Doug Christie flashes a signal to a pretty woman sitting courtside. Nothing strange there—this is, after all, the NBA, where players have no trouble finding swooning groupies. What’s odd is the signal: The Sacramento Kings guard raises an index finger and pinky and then a closed fist after several plays in this Feb. 14 game. “That means, ‘I love you,’ ” explains the pretty woman, who happens to be Christie’s wife, Jackie.
Which just may be the oddest thing of all. In the bacchanalian world of modern sports, where sex scandals and illegitimate children seem as common as Nike swooshes, the Christies are something different: a faithful couple flaunting their affection and working as a team to stave off temptation. Married for seven years, Jackie, 32, travels with Doug on nearly every road trip (most NBA wives stay home), forbids interviews with certain female reporters unless she’s present and has been known to run interference between her husband and female autograph seekers. When Doug, 32, traded punches with Los Angeles Laker forward Rick Fox in a game last fall, Jackie rushed toward the melee almost as quickly as Laker center Shaquille O’Neal. Over-protective? Perhaps, but Jackie isn’t apologizing. “There is this image that NBA players womanize,” she says. “I want to show that doesn’t have to be true and that women have to understand themselves and demand respect.”
To some, though, the “Doug and Jackie show” can get a little weird. “She was notorious for being high-maintenance and in everybody’s face,” says someone close to the Toronto Raptors, the team Doug played for until a 2000 trade sent him to the Kings. Jackie says her talks with Raptors execs were to clarify issues, not make demands. Now a premier defender and key player in the Kings’ run toward a title, Doug also swats such criticism away. “I don’t care what other people think,” he says. “Jackie enables me to narrow my focus on the things I really enjoy—her, my kids, my family and basketball. She is never a distraction, she’s a blessing.”
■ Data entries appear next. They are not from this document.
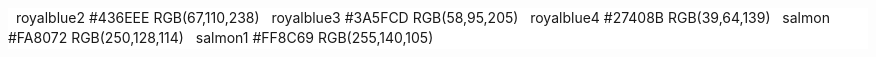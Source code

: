 <td style="background-color:#4876FF"> </td>

</tr>

<tr>

<td>royalblue2</td>

<td>#436EEE</td>

<td>RGB(67,110,238)</td>

<td style="background-color:#436EEE"> </td>

</tr>

<tr>

<td>royalblue3</td>

<td>#3A5FCD</td>

<td>RGB(58,95,205)</td>

<td style="background-color:#3A5FCD"> </td>

</tr>

<tr>

<td>royalblue4</td>

<td>#27408B</td>

<td>RGB(39,64,139)</td>

<td style="background-color:#27408B"> </td>

</tr>

<tr>

<td>salmon</td>

<td>#FA8072</td>

<td>RGB(250,128,114)</td>

<td style="background-color:#FA8072"> </td>

</tr>

<tr>

<td>salmon1</td>

<td>#FF8C69</td>

<td>RGB(255,140,105)</td>

<td style="background-color:#FF8C69"> </td>

</tr>

<tr>
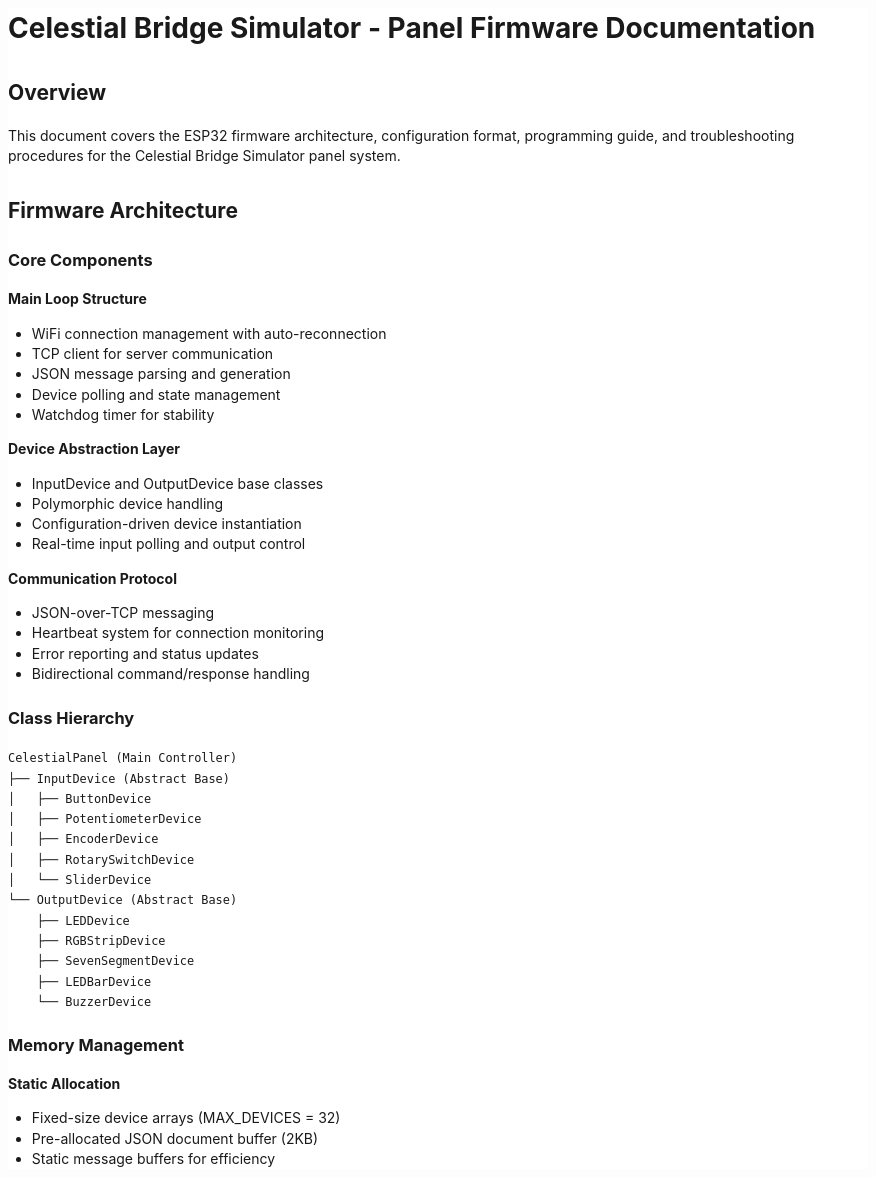 # Celestial Bridge Simulator - Panel Firmware Documentation

## Overview

This document covers the ESP32 firmware architecture, configuration format, programming guide, and troubleshooting procedures for the Celestial Bridge Simulator panel system.

## Firmware Architecture

### Core Components

**Main Loop Structure**
- WiFi connection management with auto-reconnection
- TCP client for server communication
- JSON message parsing and generation
- Device polling and state management
- Watchdog timer for stability

**Device Abstraction Layer**
- InputDevice and OutputDevice base classes
- Polymorphic device handling
- Configuration-driven device instantiation
- Real-time input polling and output control

**Communication Protocol**
- JSON-over-TCP messaging
- Heartbeat system for connection monitoring
- Error reporting and status updates
- Bidirectional command/response handling

### Class Hierarchy

```
CelestialPanel (Main Controller)
├── InputDevice (Abstract Base)
│   ├── ButtonDevice
│   ├── PotentiometerDevice
│   ├── EncoderDevice
│   ├── RotarySwitchDevice
│   └── SliderDevice
└── OutputDevice (Abstract Base)
    ├── LEDDevice
    ├── RGBStripDevice
    ├── SevenSegmentDevice
    ├── LEDBarDevice
    └── BuzzerDevice
```

### Memory Management

**Static Allocation**
- Fixed-size device arrays (MAX_DEVICES = 32)
- Pre-allocated JSON document buffer (2KB)
- Static message buffers for efficiency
Both raised in south Seattle, they were introduced by friends in 1992. A part-time model, Jackie saw “a lot of ladies ganging around Doug because he was going to the NBA,” she recalls. “I said to myself, ‘I don’t think so.’ ” Yet she agreed to go on a date with the young star, who was living the life of a single basketball stud at Malibu’s Pepperdine University. “It wasn’t my thing, but as a guy, that’s what you were supposed to do,” says Doug. Still, something was missing, and he found it in Jackie; they married in 1996.
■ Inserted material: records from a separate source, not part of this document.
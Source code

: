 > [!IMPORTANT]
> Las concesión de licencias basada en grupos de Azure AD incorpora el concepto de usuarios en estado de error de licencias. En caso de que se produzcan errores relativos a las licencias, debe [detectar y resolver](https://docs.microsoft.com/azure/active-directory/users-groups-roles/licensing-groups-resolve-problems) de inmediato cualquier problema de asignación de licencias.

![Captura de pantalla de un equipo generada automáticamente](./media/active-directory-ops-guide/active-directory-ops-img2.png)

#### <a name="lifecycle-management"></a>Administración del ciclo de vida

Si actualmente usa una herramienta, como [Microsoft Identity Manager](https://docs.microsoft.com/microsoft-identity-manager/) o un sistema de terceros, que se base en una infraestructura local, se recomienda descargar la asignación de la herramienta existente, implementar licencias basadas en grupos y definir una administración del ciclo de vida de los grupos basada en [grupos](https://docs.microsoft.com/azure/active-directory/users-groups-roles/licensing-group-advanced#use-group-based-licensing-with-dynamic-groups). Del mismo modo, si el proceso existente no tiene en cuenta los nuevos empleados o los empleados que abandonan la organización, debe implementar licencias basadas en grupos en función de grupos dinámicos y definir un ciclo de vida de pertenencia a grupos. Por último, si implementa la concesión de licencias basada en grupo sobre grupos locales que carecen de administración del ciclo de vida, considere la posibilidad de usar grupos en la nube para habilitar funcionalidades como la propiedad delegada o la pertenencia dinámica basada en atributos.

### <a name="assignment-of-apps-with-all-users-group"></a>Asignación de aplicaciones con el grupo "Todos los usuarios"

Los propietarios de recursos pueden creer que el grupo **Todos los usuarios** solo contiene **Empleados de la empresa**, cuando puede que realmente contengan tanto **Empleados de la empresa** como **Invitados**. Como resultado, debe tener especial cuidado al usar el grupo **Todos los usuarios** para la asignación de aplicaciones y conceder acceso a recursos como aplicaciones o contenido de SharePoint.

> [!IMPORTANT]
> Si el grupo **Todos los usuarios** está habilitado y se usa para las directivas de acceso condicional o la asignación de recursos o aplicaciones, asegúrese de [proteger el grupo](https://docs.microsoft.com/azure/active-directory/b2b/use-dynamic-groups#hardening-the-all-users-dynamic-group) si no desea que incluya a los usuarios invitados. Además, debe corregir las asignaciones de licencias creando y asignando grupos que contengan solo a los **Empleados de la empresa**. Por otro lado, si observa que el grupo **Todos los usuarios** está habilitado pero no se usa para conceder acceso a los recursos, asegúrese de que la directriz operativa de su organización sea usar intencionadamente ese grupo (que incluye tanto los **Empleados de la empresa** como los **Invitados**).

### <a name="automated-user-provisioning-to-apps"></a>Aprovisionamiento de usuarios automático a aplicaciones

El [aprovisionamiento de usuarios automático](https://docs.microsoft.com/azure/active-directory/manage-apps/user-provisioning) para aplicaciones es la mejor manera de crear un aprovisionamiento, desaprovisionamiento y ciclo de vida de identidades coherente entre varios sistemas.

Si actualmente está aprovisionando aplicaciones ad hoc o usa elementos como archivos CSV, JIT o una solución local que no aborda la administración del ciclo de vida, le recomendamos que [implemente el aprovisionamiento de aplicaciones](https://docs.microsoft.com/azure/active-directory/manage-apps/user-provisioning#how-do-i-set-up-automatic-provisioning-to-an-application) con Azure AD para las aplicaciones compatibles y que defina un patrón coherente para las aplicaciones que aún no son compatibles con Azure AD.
With her help he steered clear of the traps that snagged other young millionaires, avoiding “the underbelly of the lifestyle,” says Brenda Thomas, a former assistant to an NBA player and author of Threesome: Where Seduction, Power and Basketball Collide. “There are women out there that are way above groupie level. If you want to call them geishas, you could.”
Those women met their match in Jackie, who runs a tight ship in the Christies’ two-story mansion in tony Granite Bay, east of Sacramento. There, Ta’Kari, 13, her daughter from a previous relationship, and Chantel, 9, and Douglas Dale Jr., 3, her children with Doug, face restrictions such as a ban on sleepovers at friends’ houses. “Ta’Kari always says, ‘I’m trapped! I want to dress like Britney Spears!’ ” says Jackie. “I say, ‘You can when you’re 16.’ For now I just want to control them.”
A devout Christian, Doug spends all his time with his family except when he’s playing or golfing. For his son’s birthday he wanted to wear a Barney costume but couldn’t find one that fit his 6’6″ frame. Nor can he squeeze into any NBA stereotype: He takes seaweed baths before and after games, reads Deepak Chopra and cooks meals from scratch. Then there are the hand signals, as many as 60 a game. “Most guys might take that as abnormal, but it works for them,” says Kings assistant coach Terry Porter. “With all the temptation in this business, they have true love for each other.”
They also have matching wrist tattoos—the symbol for infinity looped into a heart—though they hardly need to advertise. Right after that Valentine’s Day game against the Seattle Supersonics, a victory that saw Doug named player of the game, the couple made eye contact as Doug left the court. “I love you, baby,” he mouthed to her. “I love you too,” she said.